Das Oberlandesgericht Graz hat durch den Richter Mag. Petzner, Bakk. als Vorsitzenden und die Richter Mag. Scherr, LL.M., BA und Mag. Koller in der Strafsache gegen A *ua wegen Verbrechen des Mordes nach §§ 15, 75 StGB und einer weiteren strafbaren Handlung über die Beschwerde des Verurteilten A* gegen den Beschluss des Landesgerichts Leoben vom 28. Mai 2025, GZ **-173, in nichtöffentlicher Sitzung den
BESCHLUSS
gefasst:
Der Beschwerde wird nicht Folge gegeben.
Der Antragsteller haftet für die durch sein erfolgloses Begehren um Wiederaufnahme des Verfahrens verursachten Kosten.
BEGRÜNDUNG:
Mit Urteil des Landesgerichts Leoben als Jugendgeschworenengericht vom 7. August 2024, GZ **-118, wurden der am ** geborene B* und der am ** geborene A* jeweils des Verbrechens der Brandstiftung nach § 169 Abs 1 StGB (I.) und der Verbrechen des Mordes nach §§ 15, 75 StGB (II.) schuldig erkannt.
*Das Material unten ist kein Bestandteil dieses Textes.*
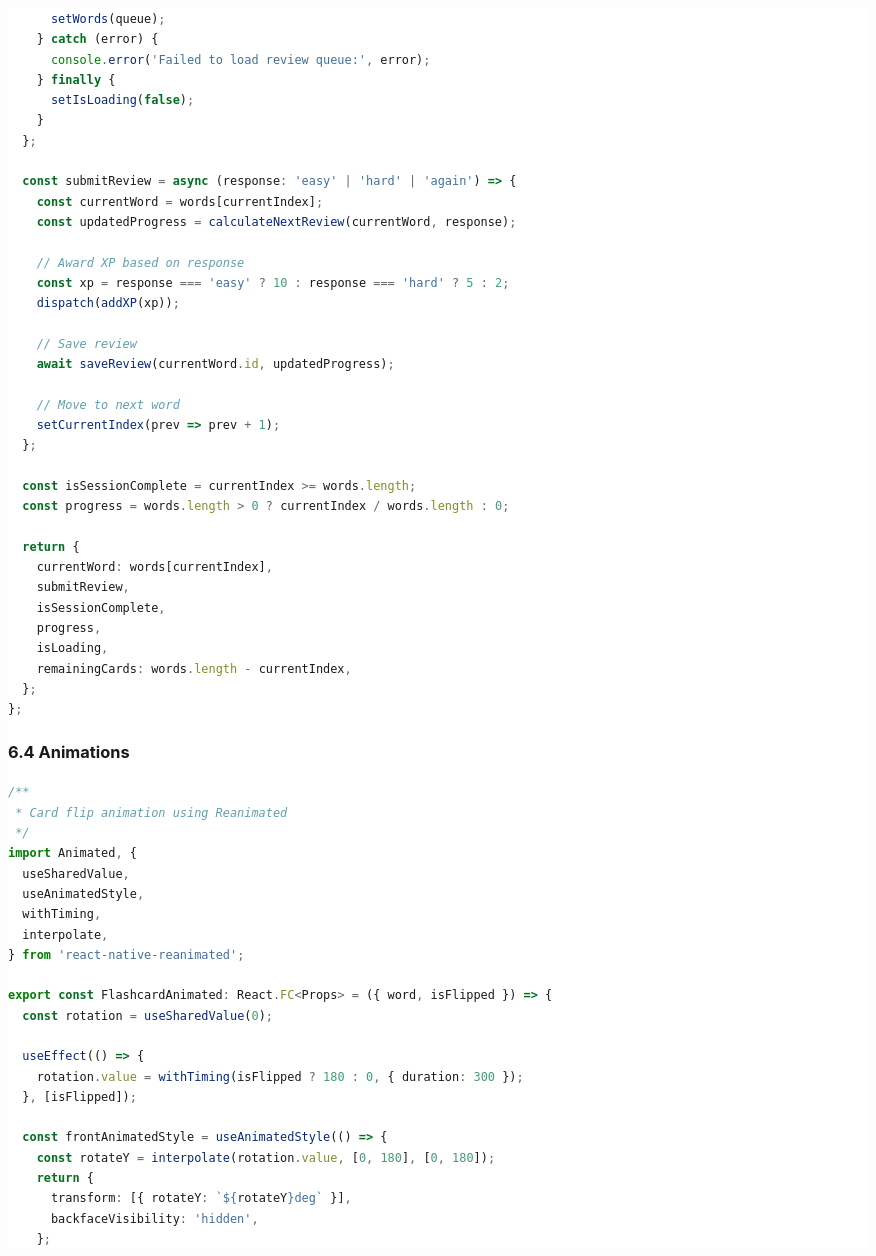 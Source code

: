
 ```typescript
      setWords(queue);
    } catch (error) {
      console.error('Failed to load review queue:', error);
    } finally {
      setIsLoading(false);
    }
  };
  
  const submitReview = async (response: 'easy' | 'hard' | 'again') => {
    const currentWord = words[currentIndex];
    const updatedProgress = calculateNextReview(currentWord, response);
    
    // Award XP based on response
    const xp = response === 'easy' ? 10 : response === 'hard' ? 5 : 2;
    dispatch(addXP(xp));
    
    // Save review
    await saveReview(currentWord.id, updatedProgress);
    
    // Move to next word
    setCurrentIndex(prev => prev + 1);
  };
  
  const isSessionComplete = currentIndex >= words.length;
  const progress = words.length > 0 ? currentIndex / words.length : 0;
  
  return {
    currentWord: words[currentIndex],
    submitReview,
    isSessionComplete,
    progress,
    isLoading,
    remainingCards: words.length - currentIndex,
  };
};
```

### 6.4 Animations

```typescript
/**
 * Card flip animation using Reanimated
 */
import Animated, {
  useSharedValue,
  useAnimatedStyle,
  withTiming,
  interpolate,
} from 'react-native-reanimated';

export const FlashcardAnimated: React.FC<Props> = ({ word, isFlipped }) => {
  const rotation = useSharedValue(0);
  
  useEffect(() => {
    rotation.value = withTiming(isFlipped ? 180 : 0, { duration: 300 });
  }, [isFlipped]);
  
  const frontAnimatedStyle = useAnimatedStyle(() => {
    const rotateY = interpolate(rotation.value, [0, 180], [0, 180]);
    return {
      transform: [{ rotateY: `${rotateY}deg` }],
      backfaceVisibility: 'hidden',
    };
```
A* wurde hiefür nach § 75 StGB unter Anrechnung der von ihm erlittenen Vorhaft zur Freiheitsstrafe von 18 Jahren verurteilt und gemäß § 389 Abs 1 StPO zum Ersatz der Kosten des Strafverfahrens verpflichtet. Der Schuldspruch erwuchs unangefochten in Rechtskraft; seiner Berufung gab das Oberlandesgericht Graz mit Urteil vom 29. Oktober 2024, AZ 9 Bs 220/24g, nicht Folge (ON 147.3).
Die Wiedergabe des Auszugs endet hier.